Alejandro Quiroga’s achievement here lies precisely in his ability to measure himself against a genre that seems exhausted, as much for being timeless as for receiving attention almost like fashion. The tradition of the local genre is sufficiently vast (3) and its growing incorporation into our pretended country-image is known; it is more complex still: the western relationship between painting and landscape. What reasons could AQ have for taking the risk of interfering with a genre that seems overexploited?

(3) Felsenhardt, Cristina. El Paisaje en la Literatura y Pintura Chilena: Representación, Ideología y Nación. (The Landscape in Chilean Painting and Literature: Representation, Ideology, and Nation)

The answer is apparently simple. A Quiroga is interested in pointing out the value of something that seems at risk and should be attended to (4). Given such an intention, what can be expected is a frontal, mediatic, exportable, urgent discourse. Nevertheless, the great virtue of the artist consists precisely in the omission of all of the above.

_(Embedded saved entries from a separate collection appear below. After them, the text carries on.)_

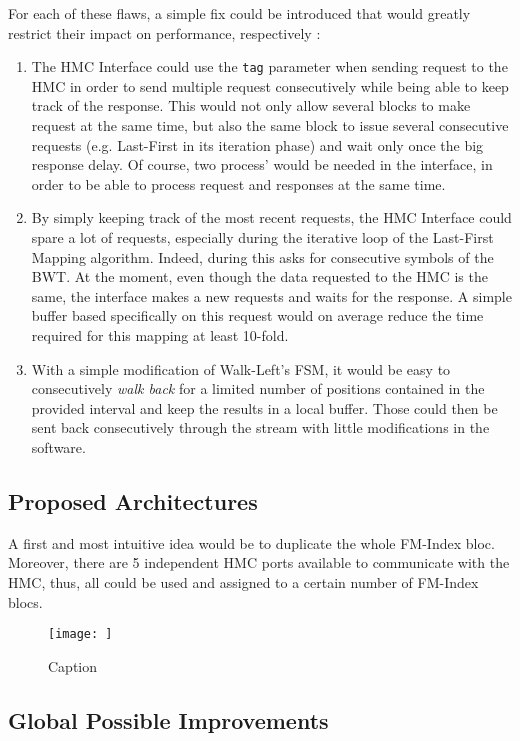 For each of these flaws, a simple fix could be introduced that would greatly restrict their impact on performance, respectively :

\begin{enumerate}
    \item The HMC Interface could use the \texttt{tag} parameter when sending request to the HMC in order to send multiple request consecutively while being able to keep track of the response. This would not only allow several blocks to make request at the same time, but also the same block to issue several consecutive requests (e.g. Last-First in its iteration phase) and wait only once the big response delay. Of course, two process' would be needed in the interface, in order to be able to process request and responses at the same time.
    \item By simply keeping track of the most recent requests, the HMC Interface could spare a lot of requests, especially during the iterative loop of the Last-First Mapping algorithm. Indeed, during this asks for consecutive symbols of the BWT. At the moment, even though the data requested to the HMC is the same, the interface makes a new requests and waits for the response. A simple buffer based specifically on this request would on average reduce the time required for this mapping at least 10-fold.
    \item With a simple modification of Walk-Left's FSM, it would be easy to consecutively \textit{walk back} for a limited number of positions contained in the provided interval and keep the results in a local buffer. Those could then be sent back consecutively through the stream with little modifications in the software.
\end{enumerate}

\subsection{Proposed Architectures}

A first and most intuitive idea would be to duplicate the whole FM-Index bloc. Moreover, there are 5 independent HMC ports available to communicate with the HMC, thus, all could be used and assigned to a certain number of FM-Index blocs. 

\begin{figure}[H]
    \centering
    \texttt{[image: ]}
    \caption{Caption}
    \label{fig:my_label}
\end{figure}

\subsection{Global Possible Improvements}


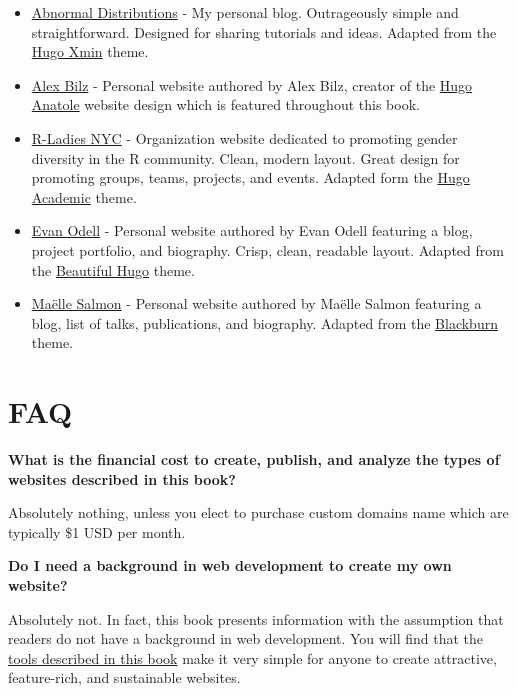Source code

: \documentclass[
]{book}
\begin{document}
\begin{itemize}
\item
  \href{https://abndistro.com}{Abnormal Distributions} - My personal blog. Outrageously simple and straightforward. Designed for sharing tutorials and ideas. Adapted from the \href{https://themes.gohugo.io/hugo-xmin/}{Hugo Xmin} theme.
\item
  \href{https://www.alexbilz.com/}{Alex Bilz} - Personal website authored by Alex Bilz, creator of the \href{https://themes.gohugo.io/theme/anatole/}{Hugo Anatole} website design which is featured throughout this book.
\item
  \href{http://www.rladiesnyc.org/}{R-Ladies NYC} - Organization website dedicated to promoting gender diversity in the R community. Clean, modern layout. Great design for promoting groups, teams, projects, and events. Adapted form the \href{https://themes.gohugo.io/academic/}{Hugo Academic} theme.
\item
  \href{https://evanodell.com/blog/}{Evan Odell} - Personal website authored by Evan Odell featuring a blog, project portfolio, and biography. Crisp, clean, readable layout. Adapted from the \href{https://themes.gohugo.io/beautifulhugo/}{Beautiful Hugo} theme.
\item
  \href{https://masalmon.eu/}{Maëlle Salmon} - Personal website authored by Maëlle Salmon featuring a blog, list of talks, publications, and biography. Adapted from the \href{https://themes.gohugo.io/blackburn/}{Blackburn} theme.
\end{itemize}

\hypertarget{faq}{%
\section{FAQ}\label{faq}}

\textbf{What is the financial cost to create, publish, and analyze the types of websites described in this book?}

Absolutely nothing, unless you elect to purchase custom domains name which are typically \$1 USD per month.

\textbf{Do I need a background in web development to create my own website?}

Absolutely not. In fact, this book presents information with the assumption that readers do not have a background in web development. You will find that the \protect\hyperlink{tools}{tools described in this book} make it very simple for anyone to create attractive, feature-rich, and sustainable websites.
\end{document}
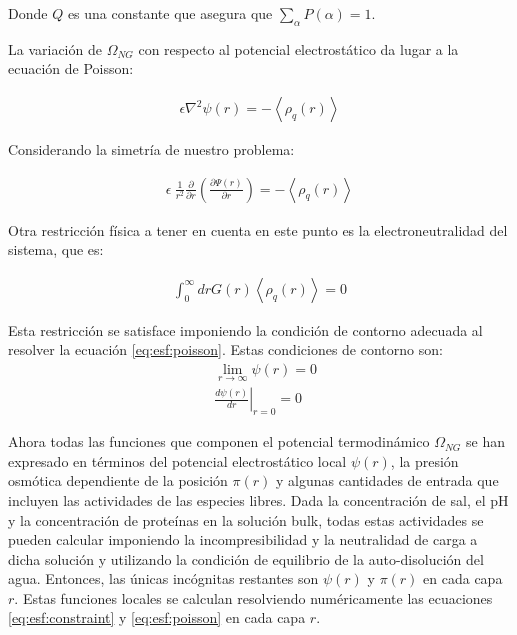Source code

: \noindent Donde $Q$ es una constante que asegura que $\sum_\alpha P(\alpha) = 1$.


La variaci\'on de $\Omega_{NG}$ con respecto al potencial electrost\'atico da lugar a la ecuaci\'on de Poisson:

\begin{align}
	\epsilon\nabla^2\psi(r) = -\left<\rho_q(r)\right>
\end{align}

Considerando la simetr\'ia de nuestro problema:

\begin{align}
	\epsilon ~ \frac{1}{r^2} \frac{\partial}{\partial r}\left(\frac{\partial \Psi(r)}{\partial r}\right) = -\left<\rho_q(r)\right>
	\label{eq:esf:poisson}
\end{align}

Otra restricci\'on f\'isica a tener en cuenta en este punto es la electroneutralidad del sistema, que es:

\begin{align}
	\int_0^\infty{drG(r) \left<\rho_q(r)\right>} = 0
\end{align}

Esta restricci\'on se satisface imponiendo la condici\'on de contorno adecuada al resolver la ecuaci\'on \ref{eq:esf:poisson}. Estas condiciones de contorno son:
\begin{align}
	&  \lim_{r\to\infty}\psi(r) = 0 \\
	&  \left.\frac{d\psi(r)}{dr}\right|_{r=0} = 0
	\label{eq:esf:contorno}
	\end{align}
	

Ahora todas las funciones que componen el potencial termodin\'amico $\Omega_{NG}$ se han expresado en t\'erminos del potencial electrost\'atico local $\psi(r)$, la presi\'on osm\'otica dependiente de la posici\'on $\pi(r)$ y algunas cantidades de entrada que incluyen las actividades de las especies libres.
Dada la concentraci\'on de sal, el pH y la concentraci\'on de prote\'inas en la soluci\'on bulk, todas estas actividades se pueden calcular imponiendo la incompresibilidad y la neutralidad de carga a dicha soluci\'on y utilizando la condici\'on de equilibrio de la auto-disoluci\'on del agua.
Entonces, las \'unicas inc\'ognitas restantes son $\psi(r)$ y $\pi(r)$ en cada capa $r$.
Estas funciones locales se calculan resolviendo num\'ericamente las ecuaciones \ref{eq:esf:constraint} y \ref{eq:esf:poisson} en cada capa $r$.
 

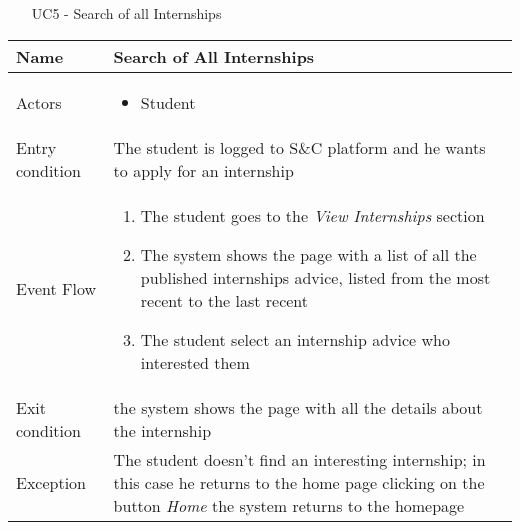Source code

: 				\begin{table} [H]
					\centering
					\begin{itemize}
						\item [UC5] - Search of all Internships
					\end{itemize}
					\begin{tabular}{|| P{7.5cm} | P{7.5cm} ||}
						\hline
						Name & Search of All Internships \\
						\hline
						Actors & \parbox{5cm}{\begin{itemize}
								\item Student
							\end{itemize}
						} \\
						\hline
						Entry condition & The student is logged to S\&C platform and he wants to apply for an internship  \\
						\hline
						Event Flow & \parbox{5cm}{\begin{enumerate}[label=\alpha]
								\item The student goes to the \textit{View 
									Internships} section
								\item The system shows the page with a 
								list of all the published internships advice, 
								listed from the most recent to the 
								last recent  
								\item The student select an internship advice who interested them
						\end{enumerate}} \\
						\hline 
						Exit condition &  the system shows the 
						page with all the details about the 
						internship \\
						\hline
						Exception & The student doesn’t find an interesting 
						internship; in this case he returns to the 
						home page clicking on the button \textit{Home}
						the system returns to the homepage 
						 \\
						\hline
					\end{tabular}
				\end{table}
				
				
				
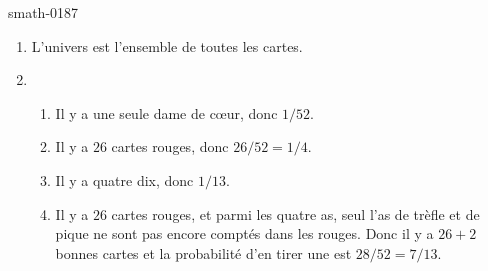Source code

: 
\begin{corrige}{smath-0187}

    \begin{enumerate}
        \item
            L'univers est l'ensemble de toutes les cartes.
        \item
            \begin{enumerate}
                \item
                    Il y a une seule dame de cœur, donc \( 1/52\).
                \item
                    Il y a \( 26\) cartes rouges, donc \( 26/52=1/4\).
                \item
                    Il y a quatre dix, donc \( 1/13\).
                \item
                    Il y a \( 26 \) cartes rouges, et parmi les quatre as, seul l'as de trèfle et de pique ne sont pas encore comptés dans les rouges. Donc il y a \( 26+2\) bonnes cartes et la probabilité d'en tirer une est \( 28/52=7/13\).
            \end{enumerate}
    \end{enumerate}

\end{corrige}
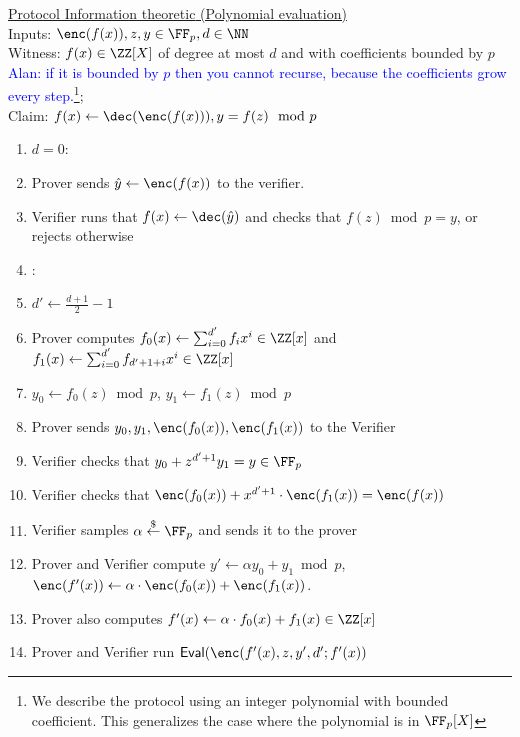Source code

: \documentclass{article}
\theoremstyle{definition}
\begin{document}
\begin{small}
 \begin{minipage}{1.1\textwidth}
\begin{mdframed}[userdefinedwidth=1\textwidth]  \label{prot:Opening}
	\noindent \underline{\textsf{Protocol \eval{} Information theoretic} (Polynomial evaluation)}\\
Inputs: $\enc(f(x)),z,y\in \FF_p,d \in \NN $\\
Witness: $f(x) \in \ZZ[X]$ of degree at most $d$ and with coefficients bounded by $p$ \textcolor{blue}{Alan: if it is bounded by $p$ then you cannot recurse, because the coefficients grow every step.}\footnote{We describe the protocol using an integer polynomial with bounded coefficient. This generalizes the case where the polynomial is in $\FF_p[X]$};\\ 
Claim: $f(x)\gets \dec(\enc(f(x))), y=f(z) \mod p$

\begin{enumerate}[nolistsep]
\item \pcif $d=0$:
\item \pcind[1] Prover sends $\hat{y}\gets \enc(f(x))$ to the verifier. 
\item \pcind[1] Verifier runs that $f(x)\gets \dec(\hat{y})$ and checks that  $f(z) \bmod p=y$, or rejects otherwise 
\item \pcelse: 
\item \pcind[1] $d'\gets \frac{d+1}{2}-1$
\item \pcind[1] Prover computes $f_0(x)\gets\sum_{i=0}^{d'} f_i x^i\in \ZZ[x]$ and $f_1(x)\gets\sum_{i=0}^{d'} f_{d'+1+i} x^{i}\in \ZZ[x]$
\item \pcind[1] $y_0\gets f_0(z) \bmod p$, $y_1\gets f_1(z)\bmod p$
\item \pcind[1] Prover sends $y_0,y_1, \enc(f_0(x)),\enc(f_1(x))$ to the Verifier
\item \pcind[1] Verifier checks that $y_0+z^{d'+1} y_1=y\in \FF_p$ 
\item \pcind[1] Verifier checks that $\enc(f_0(x))+x^{d'+1}\cdot \enc(f_1(x))=\enc(f(x))$
\item \pcind[1] Verifier samples $\alpha \sample \FF_p$ and sends it to the prover
\item \pcind[1] Prover and Verifier compute $y'\gets\alpha y_0 +y_1 \bmod p$, $\enc(f'(x))\gets \alpha \cdot \enc(f_0(x)) +\enc(f_1(x))$. 
\item \pcind[1] Prover also computes $f'(x)\gets\alpha  \cdot f_0(x)+f_1(x) \in \ZZ[x]$ 
\item \pcind[1] Prover and Verifier run $\eval(\enc(f'(x),z,y',d';f'(x))$
\end{enumerate}
\end{mdframed}
\end{minipage}
\end{small}
\end{document}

For Alejandro Quiroga it is just about matter and emotion. It is not a coincidence that the paintings are partially explained as an exercise. The references to L’empire des lumiéres (see Fig. 1) (also conceived as an exercise of insistence) and to the manipulated light of Edward Hopper (see Fig. 2) leap into view. In the first case, the juxtaposition of two irreconcilable opposites are observed; in the second, the deliberate alterations of light give the scenes an unstable and metaphysical atmosphere. These resources, transferred to AQ’s medium- format canvases are hit home for the viewer by producing a disturbing familiarity with the landscapes portrayed. I would add a third non-confessed reference, the glazes of Quiroga recall the instability of the image present in Gerhard Richter’s painting (see Fig. 3). As Elisa Cárdenas suggests, the boundary between the pictographic and the photographic is diluted (5), intensifying the effects described above.

(4-5) Quiroga, Alejandro (2010). Fine Tuning. Santiago, Chile.

Judging from the framings, the nature of the nature of the landscapes does not matter too much. Although Chile is recognized according to some endemic species ( Araucaria Araucana, Jubaea Chilensis), I would say that the location is not all that important. The important themes of Quiroga seem to be absence, daily life and in a few cases a certain intimacy. All of these are universal concepts, which are easily grasped from an affective point of view. In this way, AQ distances himself from the naturalistic/exotic approach (XIX century) and from the subsequent exaltation of the sublime (early XX century) in Chile. Despite this, his landscapes are highly romantic, but operate on another frequency and tune in with the viewer. Perhaps the unspoken task of Quiroga is to value the subjective importance of the landscape itself, in the tradition of psychoanalytic transference, closer to a playlist than to slanted environmental slogans.

With few elements of painting (understanding the trade as such) − the dislocation of light, the assembly of some elements − AQ manages to focus our attention on our everyday landscapes and to nationalize those that to him seem susceptible to point out. The combination of his tenacity and courage are reminiscent of Giorgio Morandi and his jugs, then AQ shows us that it still makes sense to paint landscapes if one has the ability and a point of view from which to do so. Keeping with the genre constitutes, as John Berger maintains, a pocket of resistance.

Guillermo Zilleruelo E. Graduate of School of Architecture Pontifical Catholic University of Chile, 2016. Art Studies PUC. Printmaker.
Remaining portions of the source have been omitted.